Quote the entries below from the line with "is connected to." through the line with "Both Seed and", both ends included, and only those lines.

(Stored data)
--*--
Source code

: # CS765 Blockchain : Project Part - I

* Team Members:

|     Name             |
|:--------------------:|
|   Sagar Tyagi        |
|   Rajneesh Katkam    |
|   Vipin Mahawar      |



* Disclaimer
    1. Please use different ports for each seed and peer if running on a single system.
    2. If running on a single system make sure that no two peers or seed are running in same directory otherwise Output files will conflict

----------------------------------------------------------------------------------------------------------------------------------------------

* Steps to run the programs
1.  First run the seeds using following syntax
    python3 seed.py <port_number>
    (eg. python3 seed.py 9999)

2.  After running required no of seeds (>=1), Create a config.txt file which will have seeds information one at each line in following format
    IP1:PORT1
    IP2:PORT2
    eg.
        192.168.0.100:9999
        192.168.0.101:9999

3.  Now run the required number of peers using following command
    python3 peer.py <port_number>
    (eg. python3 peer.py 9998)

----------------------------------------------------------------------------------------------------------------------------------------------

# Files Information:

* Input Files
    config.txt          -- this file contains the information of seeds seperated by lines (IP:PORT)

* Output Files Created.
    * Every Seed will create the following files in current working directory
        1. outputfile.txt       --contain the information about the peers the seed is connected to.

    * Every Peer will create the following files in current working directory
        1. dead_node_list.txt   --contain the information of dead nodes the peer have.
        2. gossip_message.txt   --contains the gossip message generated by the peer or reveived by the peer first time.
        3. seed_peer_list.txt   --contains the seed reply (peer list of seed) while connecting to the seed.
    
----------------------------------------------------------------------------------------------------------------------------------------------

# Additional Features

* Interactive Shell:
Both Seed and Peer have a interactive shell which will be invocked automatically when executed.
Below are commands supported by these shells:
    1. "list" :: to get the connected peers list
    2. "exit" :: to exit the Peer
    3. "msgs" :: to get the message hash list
--*--
§ **EXERCISE ANSWER**:
        1. outputfile.txt       --contain the information about the peers the seed is connected to.

    * Every Peer will create the following files in current working directory
        1. dead_node_list.txt   --contain the information of dead nodes the peer have.
        2. gossip_message.txt   --contains the gossip message generated by the peer or reveived by the peer first time.
        3. seed_peer_list.txt   --contains the seed reply (peer list of seed) while connecting to the seed.
    
----------------------------------------------------------------------------------------------------------------------------------------------

# Additional Features

* Interactive Shell:
Both Seed and Peer have a interactive shell which will be invocked automatically when executed.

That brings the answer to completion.